What is expected: From the line that contains "戲竹，析竹為之，凡二，各五十" to the last line of the entries, write each line out exactly; include both ends and nothing else.

Plain-text document sources:
· · · ·

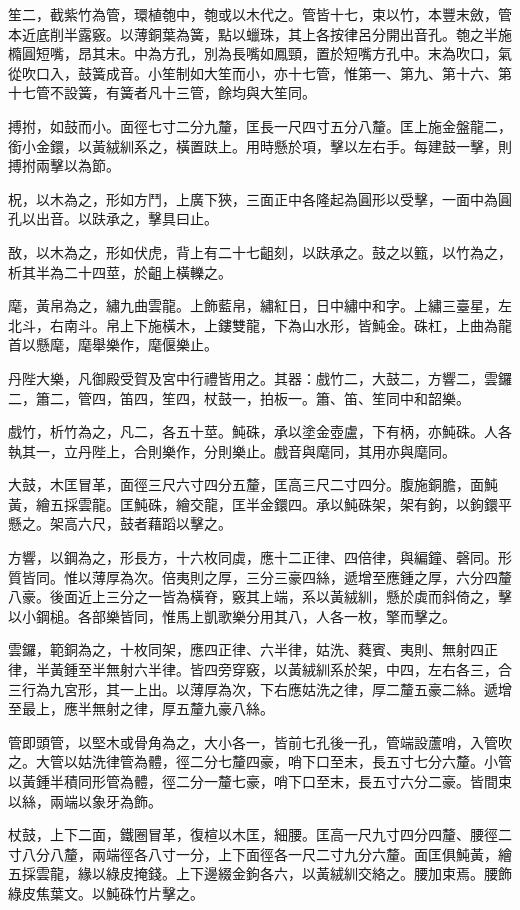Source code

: \begin{pinyinscope}
笙二，截紫竹為管，環植匏中，匏或以木代之。管皆十七，束以竹，本豐末斂，管本近底削半露竅。以薄銅葉為簧，點以蠟珠，其上各按律呂分開出音孔。匏之半施橢圓短嘴，昂其末。中為方孔，別為長嘴如鳳頸，置於短嘴方孔中。末為吹口，氣從吹口入，鼓簧成音。小笙制如大笙而小，亦十七管，惟第一、第九、第十六、第十七管不設簧，有簧者凡十三管，餘均與大笙同。

搏拊，如鼓而小。面徑七寸二分九釐，匡長一尺四寸五分八釐。匡上施金盤龍二，銜小金鐶，以黃絨紃系之，橫置趺上。用時懸於項，擊以左右手。每建鼓一擊，則搏拊兩擊以為節。

柷，以木為之，形如方鬥，上廣下狹，三面正中各隆起為圓形以受擊，一面中為圓孔以出音。以趺承之，擊具曰止。

敔，以木為之，形如伏虎，背上有二十七齟刻，以趺承之。鼓之以籈，以竹為之，析其半為二十四莖，於齟上橫轢之。

麾，黃帛為之，繡九曲雲龍。上飾藍帛，繡紅日，日中繡中和字。上繡三臺星，左北斗，右南斗。帛上下施橫木，上鏤雙龍，下為山水形，皆魨金。硃杠，上曲為龍首以懸麾，麾舉樂作，麾偃樂止。

丹陛大樂，凡御殿受賀及宮中行禮皆用之。其器：戲竹二，大鼓二，方響二，雲鑼二，簫二，管四，笛四，笙四，杖鼓一，拍板一。簫、笛、笙同中和韶樂。

戲竹，析竹為之，凡二，各五十莖。魨硃，承以塗金壺盧，下有柄，亦魨硃。人各執其一，立丹陛上，合則樂作，分則樂止。戲音與麾同，其用亦與麾同。

大鼓，木匡冒革，面徑三尺六寸四分五釐，匡高三尺二寸四分。腹施銅膽，面魨黃，繪五採雲龍。匡魨硃，繪交龍，匡半金鐶四。承以魨硃架，架有鉤，以鉤鐶平懸之。架高六尺，鼓者藉蹈以擊之。

方響，以鋼為之，形長方，十六枚同虡，應十二正律、四倍律，與編鐘、磬同。形質皆同。惟以薄厚為次。倍夷則之厚，三分三豪四絲，遞增至應鍾之厚，六分四釐八豪。後面近上三分之一皆為橫脊，竅其上端，系以黃絨紃，懸於虡而斜倚之，擊以小鋼槌。各部樂皆同，惟馬上凱歌樂分用其八，人各一枚，擎而擊之。

雲鑼，範銅為之，十枚同架，應四正律、六半律，姑洗、蕤賓、夷則、無射四正律，半黃鍾至半無射六半律。皆四旁穿竅，以黃絨紃系於架，中四，左右各三，合三行為九宮形，其一上出。以薄厚為次，下右應姑洗之律，厚二釐五豪二絲。遞增至最上，應半無射之律，厚五釐九豪八絲。

管即頭管，以堅木或骨角為之，大小各一，皆前七孔後一孔，管端設蘆哨，入管吹之。大管以姑洗律管為體，徑二分七釐四豪，哨下口至末，長五寸七分六釐。小管以黃鍾半積同形管為體，徑二分一釐七豪，哨下口至末，長五寸六分二豪。皆間束以絲，兩端以象牙為飾。

杖鼓，上下二面，鐵圈冒革，復楦以木匡，細腰。匡高一尺九寸四分四釐、腰徑二寸八分八釐，兩端徑各八寸一分，上下面徑各一尺二寸九分六釐。面匡俱魨黃，繪五採雲龍，緣以綠皮掩錢。上下邊綴金鉤各六，以黃絨紃交絡之。腰加束焉。腰飾綠皮焦葉文。以魨硃竹片擊之。


\end{pinyinscope}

· · · ·

Solution to the exercise:
戲竹，析竹為之，凡二，各五十莖。魨硃，承以塗金壺盧，下有柄，亦魨硃。人各執其一，立丹陛上，合則樂作，分則樂止。戲音與麾同，其用亦與麾同。

大鼓，木匡冒革，面徑三尺六寸四分五釐，匡高三尺二寸四分。腹施銅膽，面魨黃，繪五採雲龍。匡魨硃，繪交龍，匡半金鐶四。承以魨硃架，架有鉤，以鉤鐶平懸之。架高六尺，鼓者藉蹈以擊之。

方響，以鋼為之，形長方，十六枚同虡，應十二正律、四倍律，與編鐘、磬同。形質皆同。惟以薄厚為次。倍夷則之厚，三分三豪四絲，遞增至應鍾之厚，六分四釐八豪。後面近上三分之一皆為橫脊，竅其上端，系以黃絨紃，懸於虡而斜倚之，擊以小鋼槌。各部樂皆同，惟馬上凱歌樂分用其八，人各一枚，擎而擊之。

雲鑼，範銅為之，十枚同架，應四正律、六半律，姑洗、蕤賓、夷則、無射四正律，半黃鍾至半無射六半律。皆四旁穿竅，以黃絨紃系於架，中四，左右各三，合三行為九宮形，其一上出。以薄厚為次，下右應姑洗之律，厚二釐五豪二絲。遞增至最上，應半無射之律，厚五釐九豪八絲。

管即頭管，以堅木或骨角為之，大小各一，皆前七孔後一孔，管端設蘆哨，入管吹之。大管以姑洗律管為體，徑二分七釐四豪，哨下口至末，長五寸七分六釐。小管以黃鍾半積同形管為體，徑二分一釐七豪，哨下口至末，長五寸六分二豪。皆間束以絲，兩端以象牙為飾。

杖鼓，上下二面，鐵圈冒革，復楦以木匡，細腰。匡高一尺九寸四分四釐、腰徑二寸八分八釐，兩端徑各八寸一分，上下面徑各一尺二寸九分六釐。面匡俱魨黃，繪五採雲龍，緣以綠皮掩錢。上下邊綴金鉤各六，以黃絨紃交絡之。腰加束焉。腰飾綠皮焦葉文。以魨硃竹片擊之。


\end{pinyinscope}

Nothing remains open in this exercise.